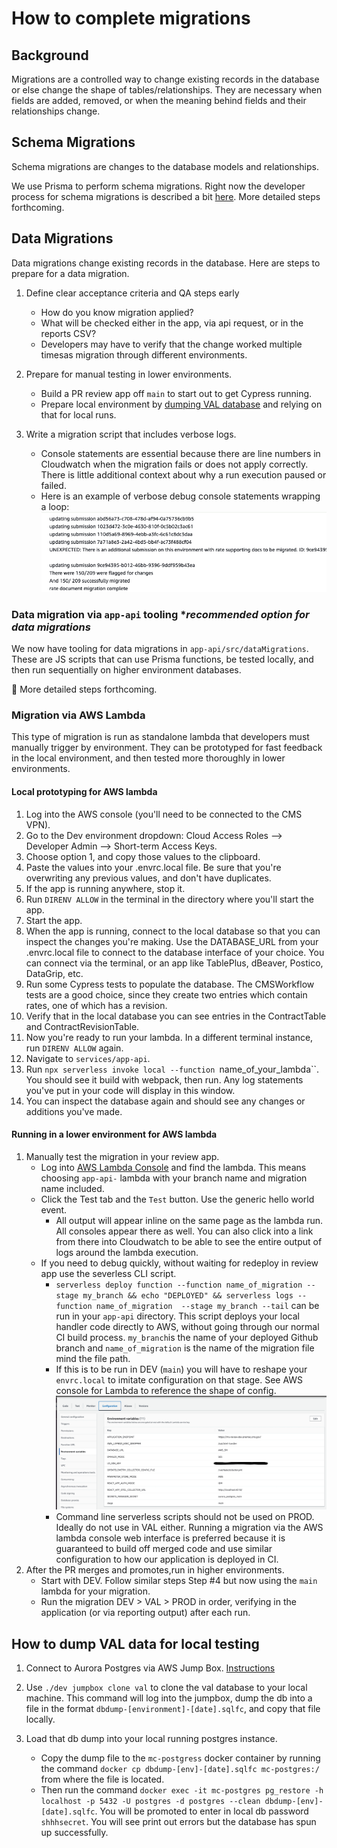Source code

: # How to complete migrations

## Background

Migrations are a controlled way to change existing records in the database or else change the shape of tables/relationships. They are necessary when fields are added, removed, or when the meaning behind fields and their relationships change.

## Schema Migrations

Schema migrations are changes to the database models and relationships.

We use Prisma to perform schema migrations. Right now the developer process for schema migrations is described a bit [here](../../README.md#updating-the-database). More detailed steps forthcoming.

## Data Migrations

Data migrations change existing records in the database. Here are steps to prepare for a data migration.

1. Define clear acceptance criteria and QA steps early
    - How do you know migration applied?
    - What will be checked either in the app, via api request, or in the reports CSV?
    - Developers may have to verify that the change worked multiple timesas migration through different environments.

1. Prepare for manual testing in lower environments.
    - Build a PR review app off `main` to start out to get Cypress running.
    - Prepare local environment by [dumping VAL database](#how-to-dump-val-data-for-local-testing) and relying on that for local runs.

1. Write a migration script that includes verbose logs.
    - Console statements are essential because there are line numbers in Cloudwatch when the migration fails or does not apply correctly. There is little additional context about why a run execution paused or failed.
    - Here is an example of verbose debug console statements wrapping a loop:
      ![debug consoles in data migration script](../../.images/verbose-logs-example.png)

### Data migration via `app-api` tooling **recommended option for data migrations*

We now have tooling for data migrations in `app-api/src/dataMigrations`. These are JS scripts that can use Prisma functions, be tested locally, and then run sequentially on higher environment databases.

🚩 More detailed steps forthcoming.

### Migration via AWS Lambda
This type of migration is run as standalone lambda that developers must manually trigger by environment. They can be prototyped for fast feedback in the local environment, and then tested more thoroughly in lower environments.

#### Local prototyping for AWS lambda

1. Log into the AWS console (you'll need to be connected to the CMS VPN).
1. Go to the Dev environment dropdown: Cloud Access Roles --> Developer Admin --> Short-term Access Keys.
1. Choose option 1, and copy those values to the clipboard.
1. Paste the values into your .envrc.local file. Be sure that you're overwriting any previous values, and don't have duplicates.
1. If the app is running anywhere, stop it.
1. Run `DIRENV ALLOW` in the terminal in the directory where you'll start the app.
1. Start the app.
1. When the app is running, connect to the local database so that you can inspect the changes you're making. Use the DATABASE_URL from your .envrc.local file to connect to the database interface of your choice. You can connect via the terminal, or an app like TablePlus, dBeaver, Postico, DataGrip, etc.
1. Run some Cypress tests to populate the database. The CMSWorkflow tests are a good choice, since they create two entries which contain rates, one of which has a revision.
1. Verify that in the local database you can see entries in the ContractTable and ContractRevisionTable.
1. Now you're ready to run your lambda. In a different terminal instance, run `DIRENV ALLOW` again.
1. Navigate to `services/app-api`.
1. Run `npx serverless invoke local --function `name_of_your_lambda``. You should see it build with webpack, then run. Any log statements you've put in your code will display in this window.
1. You can inspect the database again and should see any changes or additions you've made.

#### Running in a lower environment for AWS lambda

1. Manually test the migration in your review app.
    - Log into [AWS Lambda Console](https://console.aws.amazon.com/lambda/home) and find the lambda. This means choosing `app-api-` lambda with your branch name and migration name included.
    - Click the Test tab and the `Test` button. Use the generic hello world event.
        - All output will appear inline on the same page as the lambda run. All consoles appear there as well. You can also click into a link from there into Cloudwatch to be able to see the entire output of logs around the lambda execution.
    - If you need to debug quickly, without waiting for redeploy in review app use the severless CLI script.
        - `serverless deploy function --function name_of_migration --stage my_branch && echo "DEPLOYED" && serverless logs --function name_of_migration  --stage my_branch --tail` can be run in your `app-api` directory. This script deploys your local handler code directly to AWS, without going through our normal CI build process. `my_branch`is the name of your deployed Github branch and `name_of_migration` is the name of the migration file mind the file path.
        - If this is to be run in DEV (`main`) you will have to reshape your `envrc.local` to imitate configuration on that stage. See AWS console for Lambda to reference the shape of config.
          ![lambda configuration panel in aws](../../.images/aws-console-lambda-config.png)
        - Command line serverless scripts should not be used on PROD. Ideally do not use in VAL either. Running a migration via the AWS lambda console web interface is preferred because it is guaranteed to build off merged code and use similar configuration to how our application is deployed in CI.
1. After the PR merges and promotes,run in higher environments.
    - Start with DEV. Follow similar steps Step #4 but now using the `main` lambda for your migration.
    - Run the migration DEV > VAL > PROD in order, verifying in the application (or via reporting output) after each run.

## How to dump VAL data for local testing

1. Connect to Aurora Postgres via AWS Jump Box. [Instructions](../../services/postgres/README.md#access-to-aurora-postgres-via-aws-jump-box)

2. Use `./dev jumpbox clone val` to clone the val database to your local machine. This command will log into the jumpbox, dump the db into a file in the format `dbdump-[environment]-[date].sqlfc`, and copy that file locally.

2. Load that db dump into your local running postgres instance.
    - Copy the dump file to the `mc-postgress` docker container by running the command `docker cp dbdump-[env]-[date].sqlfc mc-postgres:/` from where the file is located.
    - Then run the command `docker exec -it mc-postgres pg_restore -h localhost -p 5432 -U postgres -d postgres --clean dbdump-[env]-[date].sqlfc`. You will be promoted to enter in local db password `shhhsecret`. You will see print out errors but the database has spun up successfully.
========================
- Aim of the task -
From the records above, copy every line that holds the word "verbose".

- Exercise answer -
1. Write a migration script that includes verbose logs.
    - Here is an example of verbose debug console statements wrapping a loop:
      ![debug consoles in data migration script](../../.images/verbose-logs-example.png)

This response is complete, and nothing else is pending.